Thursday 26 September 2013

They Came to Liverpool


In August I sent off the finished manuscript of my latest novel, 'It's Now Or Never', set mainly in Liverpool in the Fifties, with a sigh of relief. I crossed my fingers that my editor would like it and turned my thoughts to writing something that had been in my thoughts for a while.
      Being a saga writer for almost thirty years, I have done a fair amount of research during that time about the city - and its people - it's where I grew up. More recently I've had the help of my son, Iain. What I hadn't done during most of that time is research how it was I came to be a native of the place some folk call Scouseland. I started doing something about that five years ago.
      I'm new to blogging and don't even know if I'm doing it right now but after reading in the Saga magazine about the numbers of silver surfers who blog on all sorts of subjects, close to their hearts, I decided to give it a go.

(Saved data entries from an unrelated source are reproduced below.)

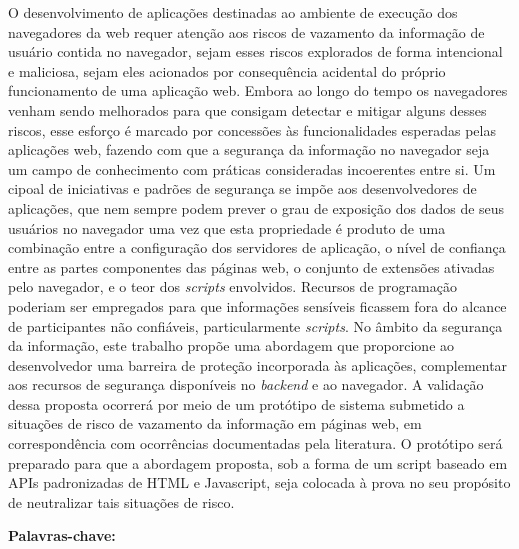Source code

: \newpage
\begin{resumo}
\normalsize

O desenvolvimento de aplicações destinadas ao ambiente de execução dos navegadores da web requer atenção aos riscos de vazamento da informação de usuário contida no navegador, sejam esses riscos explorados de forma intencional e maliciosa, sejam eles acionados por consequência acidental do próprio funcionamento de uma aplicação web. Embora ao longo do tempo os navegadores venham sendo melhorados para que consigam detectar e mitigar alguns desses riscos, esse esforço é marcado por concessões às funcionalidades esperadas pelas aplicações web, fazendo com que a segurança da informação no navegador seja um campo de conhecimento com práticas consideradas incoerentes entre si. Um cipoal de iniciativas e padrões de segurança se impõe aos desenvolvedores de aplicações, que nem sempre podem prever o grau de exposição dos dados de seus usuários no navegador uma vez que esta propriedade é produto de uma combinação entre a configuração dos servidores de aplicação, o nível de confiança entre as partes componentes das páginas web, o conjunto de extensões ativadas pelo navegador, e o teor dos \textit{scripts} envolvidos.
Recursos de programação poderiam ser empregados para que informações sensíveis ficassem fora do alcance de participantes não confiáveis, particularmente \textit{scripts}.
No âmbito da segurança da informação, este trabalho propõe uma abordagem que proporcione ao desenvolvedor uma barreira de proteção incorporada às aplicações, complementar aos recursos de segurança disponíveis no \textit{backend} e ao navegador.
A validação dessa proposta ocorrerá por meio de um protótipo de sistema submetido a situações de risco de vazamento da informação em páginas web, em correspondência com ocorrências documentadas pela literatura. O protótipo será preparado para que a abordagem proposta, sob a forma de um script baseado em APIs padronizadas de HTML e Javascript, seja colocada à prova no seu propósito de neutralizar tais situações de risco.


\vspace{\onelineskip}

\noindent
\textbf{Palavras-chave:} \imprimirpalavraschave
\end{resumo}

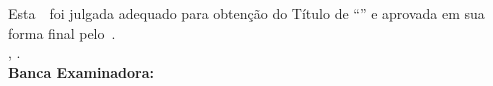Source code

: \imprimircapa

\imprimirfolhaderosto*

\begin{fichacatalografica}
	
\end{fichacatalografica}

\begin{folhadeaprovacao}
	\OnehalfSpacing
	\centering
	\imprimirautor\\%
	\vspace*{10pt}		
	\textbf{\imprimirtitulo}%
	\ifnotempty{\imprimirsubtitulo}{:~\imprimirsubtitulo}\\%
	\vspace*{\baselineskip}
	Esta~\imprimirtipotrabalho~foi julgada adequado para obtenção do Título de “\imprimirformacao” e aprovada em sua forma final pelo~\imprimirprograma. \\
		\vspace*{\baselineskip}
	\imprimirlocal, \imprimirdata. \\
	\vspace*{2\baselineskip}
	\vspace*{2\baselineskip}
	\textbf{Banca Examinadora:} \\
	\vspace*{\baselineskip}
	\assinatura{\OnehalfSpacing\imprimirorientador \\ \imprimirorientadorRotulo}
	\vspace*{\baselineskip}

	\vspace*{\baselineskip}


\end{folhadeaprovacao}
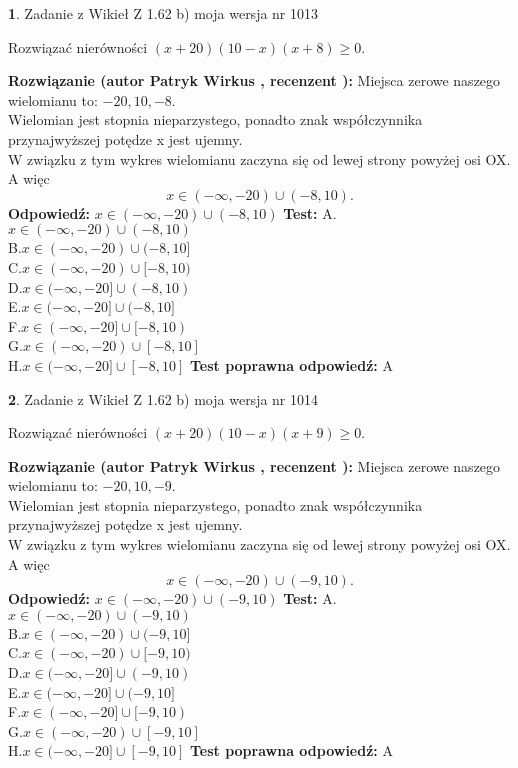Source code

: \documentclass[12pt, a4paper]{article}
\theoremstyle{definition} %
\newtheorem{zad}{}
\newcommand{\zadStart}[1]{\begin{zad}#1\newline}
\newcommand{\zadStop}{\end{zad}}
\newcommand{\rozwStart}[2]{\noindent \textbf{Rozwiązanie (autor #1 , recenzent #2): }\newline}
\newcommand{\rozwStop}{\newline}
\newcommand{\odpStart}{\noindent \textbf{Odpowiedź:}\newline}
\newcommand{\odpStop}{\newline}
\newcommand{\testStart}{\noindent \textbf{Test:}\newline}
\newcommand{\testStop}{\newline}
\newcommand{\kluczStart}{\noindent \textbf{Test poprawna odpowiedź:}\newline}
\newcommand{\kluczStop}{\newline}
\begin{document}
\zadStart{Zadanie z Wikieł Z 1.62 b) moja wersja nr 1013}

Rozwiązać nierówności $(x+20)(10-x)(x+8)\ge0$.
\zadStop
\rozwStart{Patryk Wirkus}{}
Miejsca zerowe naszego wielomianu to: $-20, 10, -8$.\\
Wielomian jest stopnia nieparzystego, ponadto znak współczynnika przy\linebreak najwyższej potędze x jest ujemny.\\ W związku z tym wykres wielomianu zaczyna się od lewej strony powyżej osi OX. A więc $$x \in (-\infty,-20) \cup (-8,10).$$
\rozwStop
\odpStart
$x \in (-\infty,-20) \cup (-8,10)$
\odpStop
\testStart
A.$x \in (-\infty,-20) \cup (-8,10)$\\
B.$x \in (-\infty,-20) \cup (-8,10]$\\
C.$x \in (-\infty,-20) \cup [-8,10)$\\
D.$x \in (-\infty,-20] \cup (-8,10)$\\
E.$x \in (-\infty,-20] \cup (-8,10]$\\
F.$x \in (-\infty,-20] \cup [-8,10)$\\
G.$x \in (-\infty,-20) \cup [-8,10]$\\
H.$x \in (-\infty,-20] \cup [-8,10]$
\testStop
\kluczStart
A
\kluczStop



\zadStart{Zadanie z Wikieł Z 1.62 b) moja wersja nr 1014}

Rozwiązać nierówności $(x+20)(10-x)(x+9)\ge0$.
\zadStop
\rozwStart{Patryk Wirkus}{}
Miejsca zerowe naszego wielomianu to: $-20, 10, -9$.\\
Wielomian jest stopnia nieparzystego, ponadto znak współczynnika przy\linebreak najwyższej potędze x jest ujemny.\\ W związku z tym wykres wielomianu zaczyna się od lewej strony powyżej osi OX. A więc $$x \in (-\infty,-20) \cup (-9,10).$$
\rozwStop
\odpStart
$x \in (-\infty,-20) \cup (-9,10)$
\odpStop
\testStart
A.$x \in (-\infty,-20) \cup (-9,10)$\\
B.$x \in (-\infty,-20) \cup (-9,10]$\\
C.$x \in (-\infty,-20) \cup [-9,10)$\\
D.$x \in (-\infty,-20] \cup (-9,10)$\\
E.$x \in (-\infty,-20] \cup (-9,10]$\\
F.$x \in (-\infty,-20] \cup [-9,10)$\\
G.$x \in (-\infty,-20) \cup [-9,10]$\\
H.$x \in (-\infty,-20] \cup [-9,10]$
\testStop
\kluczStart
A
\kluczStop
\end{document}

PART 1:AND THEY CAME TO LIVERPOOL
WHAT'S IN A NAME?
     When I was a girl playing in the streets of Liverpool, some kids used to taunt me by calling me One-eye Nello! Sometimes they'd give me my full title of Nelson. For the rest, one of my eyes used to close of its own accord in bright sunshine. Opticians had a name for it - Lazy eye. Only years later did I discover I was long and short sighted and my eyes didn't focus together. This could prove a pain in the neck when giving author talks year later and a couple of people would throw questions at me. Because of my weird eyesight, they couldn't always tell which person I was addressing. Hence also the nickname of Gozzy by the kids and Four-eyes when I had to wear National Health glasses. I mourned that I'd never find a fella because it was said that 'Men didn't make passes at girls who wore glasses'.
     But I digress.
     I was proud of being a Nelson and as a kid growing up in a seafaring city, I wanted to believe I was descended from Britain's greatest sailor, Admiral Lord Horatio Nelson. There was even a street in Liverpool named after him in the heart of Chinatown, as well as a hotel near Lime Street station.
I was to be disillusioned.
     Us Nelsons, as my brothers and sister and I called ourselves with a proud tilt of the head, apparently had Scandinavian blood, which might explain why my plasterer father, Stanley Nelson, created this fabulous plaque of a Viking longboat. I wish I'd thought of squirrelling it away when I left the family home in the sixties before Liverpool's town planners tore our street down in the seventies and it disappeared forever, but I didn't.
     I reckon if Us Nelsons were to have had a family crest then that Viking longboat would have been smack in the middle of it but as far as I know they never have. It was to be years later in the 1990s that my much older cousin, Lila, who moved away from Liverpool after her marriage, sent me a photocopy of our grandparents marriage certificate. From that I discovered that my Nelson great-grandfather's Christian name was Martin and fittingly he was a mariner. My search had begun. 
 
PART 2. AND THEY CAME TO LIVERPOOL
WHAT'S IN A NAME?
     Well, it was a sort of beginning. But there were to be hiccups to my really getting going in the search for my forebears. To be honest, I had no idea where to start - in those days there was no Ancestry or any of the other Trace Your Roots organisations. There was no Broadband or internet of any sort  available to someone like me using an Amstrad PC. So I pushed the idea to the back of my mind. Besides, I told myself, it would take time and there were lots of changes going on in publishing in the nineties with supermarkets getting ever larger and beginning to sell books. This led to discounting and was to prove a big threat to the smaller independent bookshops. It was also really no time to be a midlist writer as I was because it was only the top best sellers which the supermarkets wanted to stock. I knew I had to work hard at my novel writing if I wanted to stay in the game.
      On top of that, my mother had developed senile dementia. For a while my sister, Irene, brother, Don, and I shared the load of looking after her. (My eldest brother, Ron, had moved to Essex and lived nr Southend-on-Sea, so he could not help). Within a couple of years Mam's condition had so worsened that she had to go into a care home. Although we all had to travel to visit Mam, the care home was happily situated for us just behind the Grafton dance hall. A place built on the site of an old theatre and of which We Nelson had lots of happy memories of dancing beneath a glistening ball to a proper band, a place which has made an appearance in several of my sagas.
     It was tough because during the last four years of Mam's life she never spoke, although she would smile at us when we sat beside her and held her hand. I remember I used to feed her jelly babies which she loved. But at least I could remember Mam telling me a fair amount about 'the old days'. Sadly that was more than my dear ol' dad had done and he had died in 1980.
     My mother, May Lillian, was a Milburn and apparently they came from further north. When Mam was nine years old, shortly after hostilities ceased in the Great War, her mother, Flora, died, leaving a husband and five children. Flora had two sisters, so one took in the boys and the other took in my mother and her five year old sister, also named Flora.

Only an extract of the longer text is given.